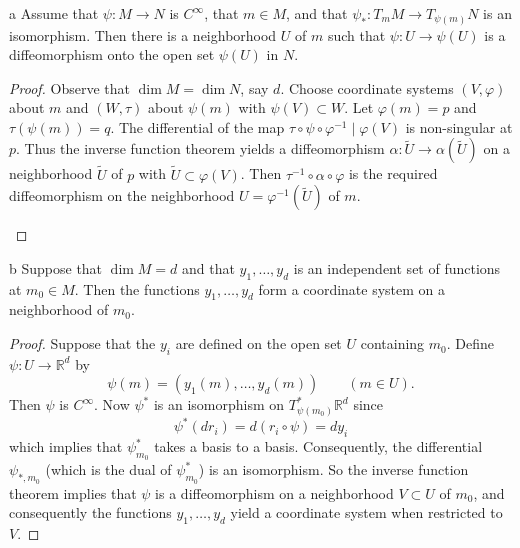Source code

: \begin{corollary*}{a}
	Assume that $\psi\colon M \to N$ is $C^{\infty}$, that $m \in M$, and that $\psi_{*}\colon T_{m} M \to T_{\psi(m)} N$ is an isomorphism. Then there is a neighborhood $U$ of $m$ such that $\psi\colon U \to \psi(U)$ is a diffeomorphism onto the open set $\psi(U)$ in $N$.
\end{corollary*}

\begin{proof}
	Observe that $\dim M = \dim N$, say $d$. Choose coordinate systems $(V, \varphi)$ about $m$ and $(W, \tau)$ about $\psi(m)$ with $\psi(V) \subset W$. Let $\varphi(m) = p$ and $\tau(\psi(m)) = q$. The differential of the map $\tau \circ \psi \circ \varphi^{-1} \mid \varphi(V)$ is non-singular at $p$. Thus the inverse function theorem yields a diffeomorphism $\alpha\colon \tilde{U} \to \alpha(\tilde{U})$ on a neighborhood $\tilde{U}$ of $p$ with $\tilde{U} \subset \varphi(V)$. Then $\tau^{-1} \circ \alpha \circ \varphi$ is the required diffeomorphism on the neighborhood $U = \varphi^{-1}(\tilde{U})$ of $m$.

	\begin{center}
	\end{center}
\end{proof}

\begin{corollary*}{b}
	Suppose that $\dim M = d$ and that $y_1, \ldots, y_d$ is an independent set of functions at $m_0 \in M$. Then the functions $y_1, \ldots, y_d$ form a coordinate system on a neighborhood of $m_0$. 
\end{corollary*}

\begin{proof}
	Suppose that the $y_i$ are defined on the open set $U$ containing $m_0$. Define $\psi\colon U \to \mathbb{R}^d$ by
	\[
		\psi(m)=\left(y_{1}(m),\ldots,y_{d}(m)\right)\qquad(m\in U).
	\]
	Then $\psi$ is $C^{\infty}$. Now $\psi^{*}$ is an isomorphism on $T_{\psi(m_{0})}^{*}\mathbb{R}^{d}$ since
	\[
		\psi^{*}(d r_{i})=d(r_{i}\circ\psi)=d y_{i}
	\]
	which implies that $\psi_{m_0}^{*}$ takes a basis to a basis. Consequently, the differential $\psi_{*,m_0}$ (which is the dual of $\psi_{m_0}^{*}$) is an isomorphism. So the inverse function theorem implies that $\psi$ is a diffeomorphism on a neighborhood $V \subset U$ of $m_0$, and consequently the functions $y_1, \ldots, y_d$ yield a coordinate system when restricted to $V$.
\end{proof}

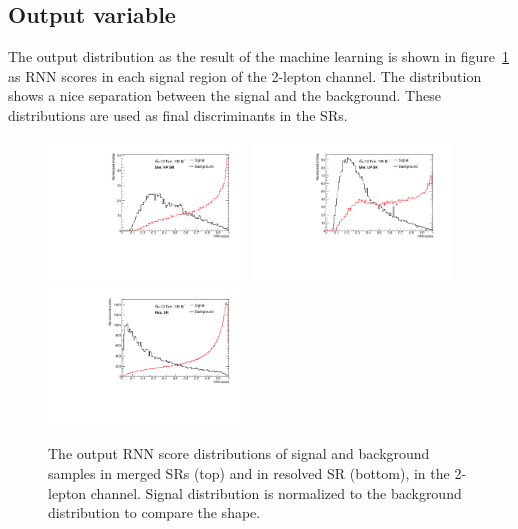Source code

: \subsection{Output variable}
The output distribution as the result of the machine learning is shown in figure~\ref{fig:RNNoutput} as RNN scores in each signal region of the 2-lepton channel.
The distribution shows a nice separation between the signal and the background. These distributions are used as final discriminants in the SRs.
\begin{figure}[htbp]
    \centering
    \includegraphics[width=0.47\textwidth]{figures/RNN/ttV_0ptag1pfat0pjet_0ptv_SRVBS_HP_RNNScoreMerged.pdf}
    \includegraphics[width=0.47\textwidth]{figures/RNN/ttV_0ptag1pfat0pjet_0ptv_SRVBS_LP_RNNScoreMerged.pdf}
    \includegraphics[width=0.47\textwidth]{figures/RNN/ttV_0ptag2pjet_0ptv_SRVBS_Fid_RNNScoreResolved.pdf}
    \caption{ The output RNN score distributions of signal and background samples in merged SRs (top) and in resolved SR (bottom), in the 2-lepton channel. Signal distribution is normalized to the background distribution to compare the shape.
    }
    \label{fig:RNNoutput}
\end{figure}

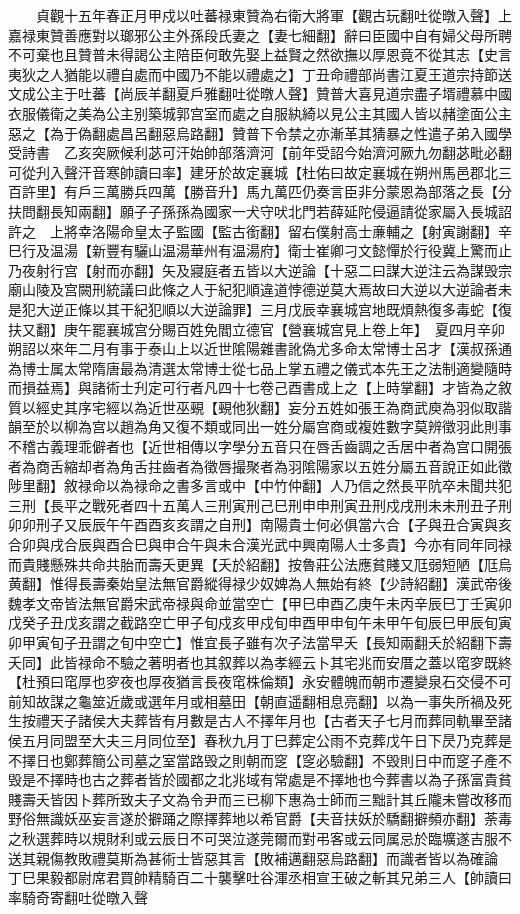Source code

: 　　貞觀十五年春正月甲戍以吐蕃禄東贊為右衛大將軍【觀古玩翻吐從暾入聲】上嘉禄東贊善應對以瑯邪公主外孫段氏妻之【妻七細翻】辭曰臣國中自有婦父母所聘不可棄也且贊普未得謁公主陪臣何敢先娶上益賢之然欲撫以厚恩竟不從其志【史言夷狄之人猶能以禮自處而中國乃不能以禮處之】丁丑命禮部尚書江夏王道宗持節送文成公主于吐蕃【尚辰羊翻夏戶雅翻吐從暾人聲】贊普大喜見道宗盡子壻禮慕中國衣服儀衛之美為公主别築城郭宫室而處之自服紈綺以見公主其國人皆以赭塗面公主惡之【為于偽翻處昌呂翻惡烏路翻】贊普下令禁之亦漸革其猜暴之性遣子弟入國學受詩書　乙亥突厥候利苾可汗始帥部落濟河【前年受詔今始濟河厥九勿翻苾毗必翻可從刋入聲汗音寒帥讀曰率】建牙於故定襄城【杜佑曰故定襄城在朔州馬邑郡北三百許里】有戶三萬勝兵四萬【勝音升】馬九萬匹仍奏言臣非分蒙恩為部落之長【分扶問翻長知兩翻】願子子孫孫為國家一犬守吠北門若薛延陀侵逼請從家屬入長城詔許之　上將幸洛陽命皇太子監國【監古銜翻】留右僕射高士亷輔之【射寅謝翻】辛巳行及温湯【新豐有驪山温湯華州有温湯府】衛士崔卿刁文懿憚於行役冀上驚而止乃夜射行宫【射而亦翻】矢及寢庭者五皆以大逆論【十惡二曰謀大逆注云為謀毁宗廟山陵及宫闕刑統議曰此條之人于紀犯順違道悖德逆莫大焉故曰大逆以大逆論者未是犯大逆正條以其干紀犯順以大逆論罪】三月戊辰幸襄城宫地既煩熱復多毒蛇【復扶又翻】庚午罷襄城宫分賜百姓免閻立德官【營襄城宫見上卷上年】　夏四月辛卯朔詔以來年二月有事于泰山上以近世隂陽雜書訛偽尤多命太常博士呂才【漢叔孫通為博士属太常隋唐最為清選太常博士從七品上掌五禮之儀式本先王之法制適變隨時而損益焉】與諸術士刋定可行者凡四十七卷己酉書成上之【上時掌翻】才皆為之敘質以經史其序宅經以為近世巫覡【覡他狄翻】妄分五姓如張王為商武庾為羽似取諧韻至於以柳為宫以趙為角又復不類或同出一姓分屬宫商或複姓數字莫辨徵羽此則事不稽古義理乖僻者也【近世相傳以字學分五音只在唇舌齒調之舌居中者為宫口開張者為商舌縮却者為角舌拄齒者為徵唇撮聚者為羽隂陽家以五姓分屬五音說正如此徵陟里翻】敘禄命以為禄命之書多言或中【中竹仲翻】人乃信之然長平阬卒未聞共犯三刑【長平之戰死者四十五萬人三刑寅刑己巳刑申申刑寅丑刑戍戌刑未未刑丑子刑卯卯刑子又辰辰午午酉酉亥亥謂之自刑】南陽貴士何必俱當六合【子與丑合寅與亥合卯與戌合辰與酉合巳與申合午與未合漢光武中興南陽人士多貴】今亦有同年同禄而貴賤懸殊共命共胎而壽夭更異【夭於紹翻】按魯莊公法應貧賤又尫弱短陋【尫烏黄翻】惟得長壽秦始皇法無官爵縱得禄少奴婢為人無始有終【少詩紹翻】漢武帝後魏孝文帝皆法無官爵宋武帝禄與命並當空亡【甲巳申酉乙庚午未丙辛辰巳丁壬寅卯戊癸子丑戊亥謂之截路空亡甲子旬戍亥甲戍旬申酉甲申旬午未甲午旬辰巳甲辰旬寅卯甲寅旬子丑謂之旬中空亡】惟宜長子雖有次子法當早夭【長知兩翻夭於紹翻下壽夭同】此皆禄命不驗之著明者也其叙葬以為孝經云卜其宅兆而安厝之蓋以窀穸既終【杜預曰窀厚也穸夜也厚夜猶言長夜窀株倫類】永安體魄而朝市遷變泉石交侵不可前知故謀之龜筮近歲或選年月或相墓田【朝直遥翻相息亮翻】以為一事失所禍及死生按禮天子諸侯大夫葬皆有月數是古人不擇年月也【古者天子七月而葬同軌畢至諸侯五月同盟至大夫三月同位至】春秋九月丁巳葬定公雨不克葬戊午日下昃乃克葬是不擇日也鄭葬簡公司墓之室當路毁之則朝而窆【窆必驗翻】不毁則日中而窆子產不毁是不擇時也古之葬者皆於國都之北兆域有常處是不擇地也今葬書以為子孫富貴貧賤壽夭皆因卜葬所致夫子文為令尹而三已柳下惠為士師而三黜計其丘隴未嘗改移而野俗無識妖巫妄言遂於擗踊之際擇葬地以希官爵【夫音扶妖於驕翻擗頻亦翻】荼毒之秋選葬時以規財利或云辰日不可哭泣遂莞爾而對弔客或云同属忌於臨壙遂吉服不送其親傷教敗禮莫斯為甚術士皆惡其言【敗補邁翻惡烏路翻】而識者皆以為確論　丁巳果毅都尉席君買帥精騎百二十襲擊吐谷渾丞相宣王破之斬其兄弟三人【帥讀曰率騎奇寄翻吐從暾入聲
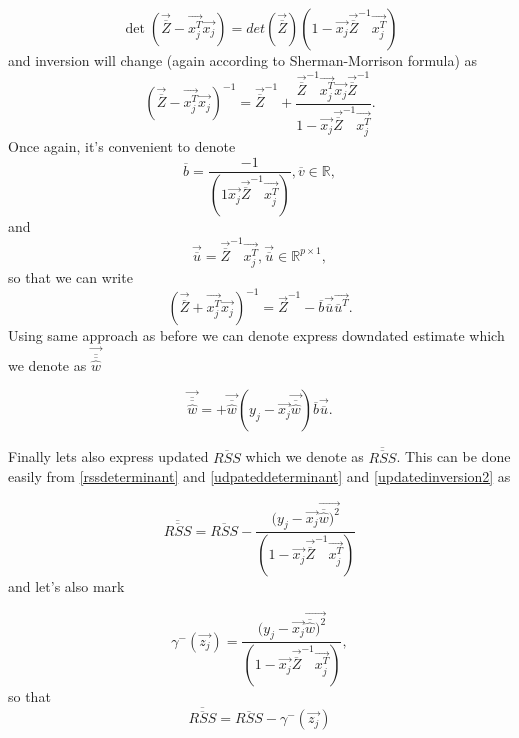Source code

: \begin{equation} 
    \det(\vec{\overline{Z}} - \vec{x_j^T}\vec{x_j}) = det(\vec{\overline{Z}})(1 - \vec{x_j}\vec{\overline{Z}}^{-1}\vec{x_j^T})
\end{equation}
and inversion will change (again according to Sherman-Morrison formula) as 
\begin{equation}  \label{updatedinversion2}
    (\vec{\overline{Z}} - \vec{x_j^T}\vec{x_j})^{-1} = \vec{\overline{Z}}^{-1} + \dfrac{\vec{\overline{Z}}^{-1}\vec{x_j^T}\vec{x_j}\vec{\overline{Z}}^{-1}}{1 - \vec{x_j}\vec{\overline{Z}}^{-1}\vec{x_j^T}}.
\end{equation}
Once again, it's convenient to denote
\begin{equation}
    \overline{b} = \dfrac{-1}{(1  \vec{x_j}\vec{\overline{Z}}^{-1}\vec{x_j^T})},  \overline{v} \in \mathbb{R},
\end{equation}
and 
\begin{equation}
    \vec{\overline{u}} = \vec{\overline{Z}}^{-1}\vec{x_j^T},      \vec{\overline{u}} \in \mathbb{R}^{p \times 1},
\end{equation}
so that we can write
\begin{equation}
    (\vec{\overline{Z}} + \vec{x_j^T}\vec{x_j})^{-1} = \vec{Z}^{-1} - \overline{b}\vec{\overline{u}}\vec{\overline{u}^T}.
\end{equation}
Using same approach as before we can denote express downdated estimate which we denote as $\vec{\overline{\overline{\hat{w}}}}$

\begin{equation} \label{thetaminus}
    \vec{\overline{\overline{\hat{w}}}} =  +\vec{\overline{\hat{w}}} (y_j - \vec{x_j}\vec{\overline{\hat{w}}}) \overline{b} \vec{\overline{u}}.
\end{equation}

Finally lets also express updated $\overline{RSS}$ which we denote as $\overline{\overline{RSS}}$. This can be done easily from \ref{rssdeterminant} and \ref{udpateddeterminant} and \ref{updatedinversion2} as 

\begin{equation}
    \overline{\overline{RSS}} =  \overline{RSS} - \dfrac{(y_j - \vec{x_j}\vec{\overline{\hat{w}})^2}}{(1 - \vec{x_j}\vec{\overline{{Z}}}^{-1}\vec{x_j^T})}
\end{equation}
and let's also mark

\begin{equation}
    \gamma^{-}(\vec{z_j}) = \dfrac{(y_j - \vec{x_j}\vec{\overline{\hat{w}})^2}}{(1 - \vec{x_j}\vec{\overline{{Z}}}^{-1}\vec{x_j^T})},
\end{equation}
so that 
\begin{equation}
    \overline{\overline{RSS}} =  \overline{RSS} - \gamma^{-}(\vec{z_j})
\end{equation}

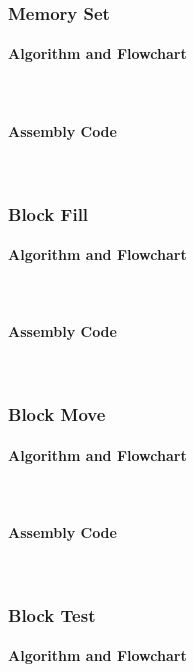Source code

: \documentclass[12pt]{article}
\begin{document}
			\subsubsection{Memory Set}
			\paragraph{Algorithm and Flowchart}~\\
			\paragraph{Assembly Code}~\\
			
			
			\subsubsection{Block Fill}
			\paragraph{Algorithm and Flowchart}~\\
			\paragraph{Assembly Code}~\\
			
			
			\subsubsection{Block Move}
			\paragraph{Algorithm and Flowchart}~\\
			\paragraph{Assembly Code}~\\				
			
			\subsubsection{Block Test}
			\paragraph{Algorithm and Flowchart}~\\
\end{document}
● ● ● ●
### [Work instruction]
Count, in the records above, the lines that include "figures", and give the number with nothing added.

### [Your response]
3